What “Luxury” Actually Means on This Ship

Four Seasons calls it a yacht, not a cruise ship, and the distinction is more than marketing. The vessel measures 207 meters, 34,044 gross tons, and 14 decks — large enough to feel substantial, small enough to keep the experience intimate. Maximum capacity is 180 passengers, served by 160 crew. That near 1:1 ratio is genuinely unusual. On a typical large ship, the crew-to-passenger ratio runs the opposite direction; here it more closely resembles a private yacht or an ultra-luxury boutique hotel.

The 95 all-suite cabins all include private terraces and floor-to-ceiling windows, with average suite size starting at 581 square feet. About 60 percent of cabins exceed 818 square feet — larger than many Manhattan apartments. Four Seasons I offers roughly 50 percent more living space per passenger than comparable ultra-premium vessels.

At the top of the range is the Funnel Suite: a four-deck, 9,975 square foot space that reportedly features the largest contiguous piece of curved glass at sea. It is the kind of accommodation that belongs in a different conversation from standard cruise pricing.

Eleven Dining Venues and a 20-Meter Pool

The ship carries 11 dining and bar venues, including Sedna, Terrasse, and Miuna. For context, that is a remarkable number of options given a passenger count of just 180. The culinary experience is clearly designed to compete directly with the shore-side Four Seasons hotel experience rather than the dining programs found on even other premium cruise lines.

Other amenities include two pools — notably a 20-meter Piscina Pool — a yacht marina for watersports, and a full spa and wellness complex. Voyages range from 7 to 9 nights and are priced between approximately $19,900 and $36,500, with the ship planning to visit 30 or more countries during its inaugural year across the Caribbean and Mediterranean.
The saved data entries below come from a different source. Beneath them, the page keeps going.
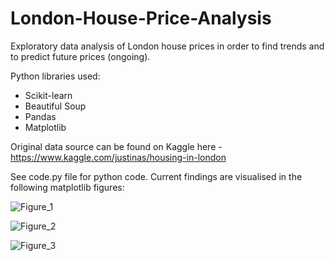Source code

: # London-House-Price-Analysis
Exploratory data analysis of London house prices in order to find trends and to predict future prices (ongoing).

Python libraries used:

- Scikit-learn
- Beautiful Soup
- Pandas
- Matplotlib

Original data source can be found on Kaggle here - https://www.kaggle.com/justinas/housing-in-london

See code.py file for python code. Current findings are visualised in the following matplotlib figures:

![Figure_1](https://user-images.githubusercontent.com/92688098/139929098-4ec0dfb5-2f85-459c-bbf4-e2721f8e8c8c.png)

![Figure_2](https://user-images.githubusercontent.com/92688098/139929121-6186ff54-c2c0-4922-bd48-d1497ae3293c.png)

![Figure_3](https://user-images.githubusercontent.com/92688098/139929134-4598b4ed-20d0-4d89-b9f1-3a150fe890b9.png)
Captain Kate McCue Takes Command

Perhaps the most compelling angle on the personnel side is who is commanding the ship. Captain Kate McCue, who made history in 2015 as the first American woman to captain a mega-ton cruise ship, previously commanded Celebrity Beyond and now takes the helm of Four Seasons I. Her appointment signals that Four Seasons was hiring at the top of the market on every dimension — not just design and amenities, but crew leadership.

Her move from Celebrity, which sits in the premium tier of mainstream cruising, to the ultra-luxury world of Four Seasons is notable. It reflects both her personal trajectory and the ambition of what Four Seasons is building.

Why This Matters for the Cruise Industry

Four Seasons is not the first hotel brand to enter cruising. Ritz-Carlton launched The Evrima in 2022 with a similar ultra-small, ultra-luxury model. But Four Seasons is arguably the most recognized luxury hotel brand in the world, and its entry into the market validates a broader trend: the ultra-luxury segment of cruising is attracting serious capital and serious competition.

For travelers in that price bracket, this creates a genuine choice that did not exist a few years ago. Rather than selecting from the established players in the ultra-luxury cruise space — Silversea, Regent, Seabourn, or The World — high-end travelers can now choose a brand they may already know from years of hotel stays. The trust and expectations are pre-built, which is a meaningful advantage in a segment where loyalty runs deep.

The model also pushes the conversation about what cruising can be at the very top end. A near 1:1 crew ratio, a price-per-night that rivals or exceeds the most expensive hotel stays in Europe, suites measured in thousands of square feet — this is not the cruise product that most people picture when they think of a ship.

The Bottom Line

Eight years of planning, $440 million, and one significant delay later, the Four Seasons I is finally going to sea. Whether it delivers on the extraordinary promise of the brand in a maritime context will become clear over the first months of sailings. For those considering the experience, March through the Mediterranean is about as compelling a debut itinerary as the line could have chosen.

The ship is flagged in Malta, and Valletta — its inaugural destination — is one of the Mediterranean’s most remarkable small capitals. It is a fitting first port for a ship that has, by any measure, been a very long time coming.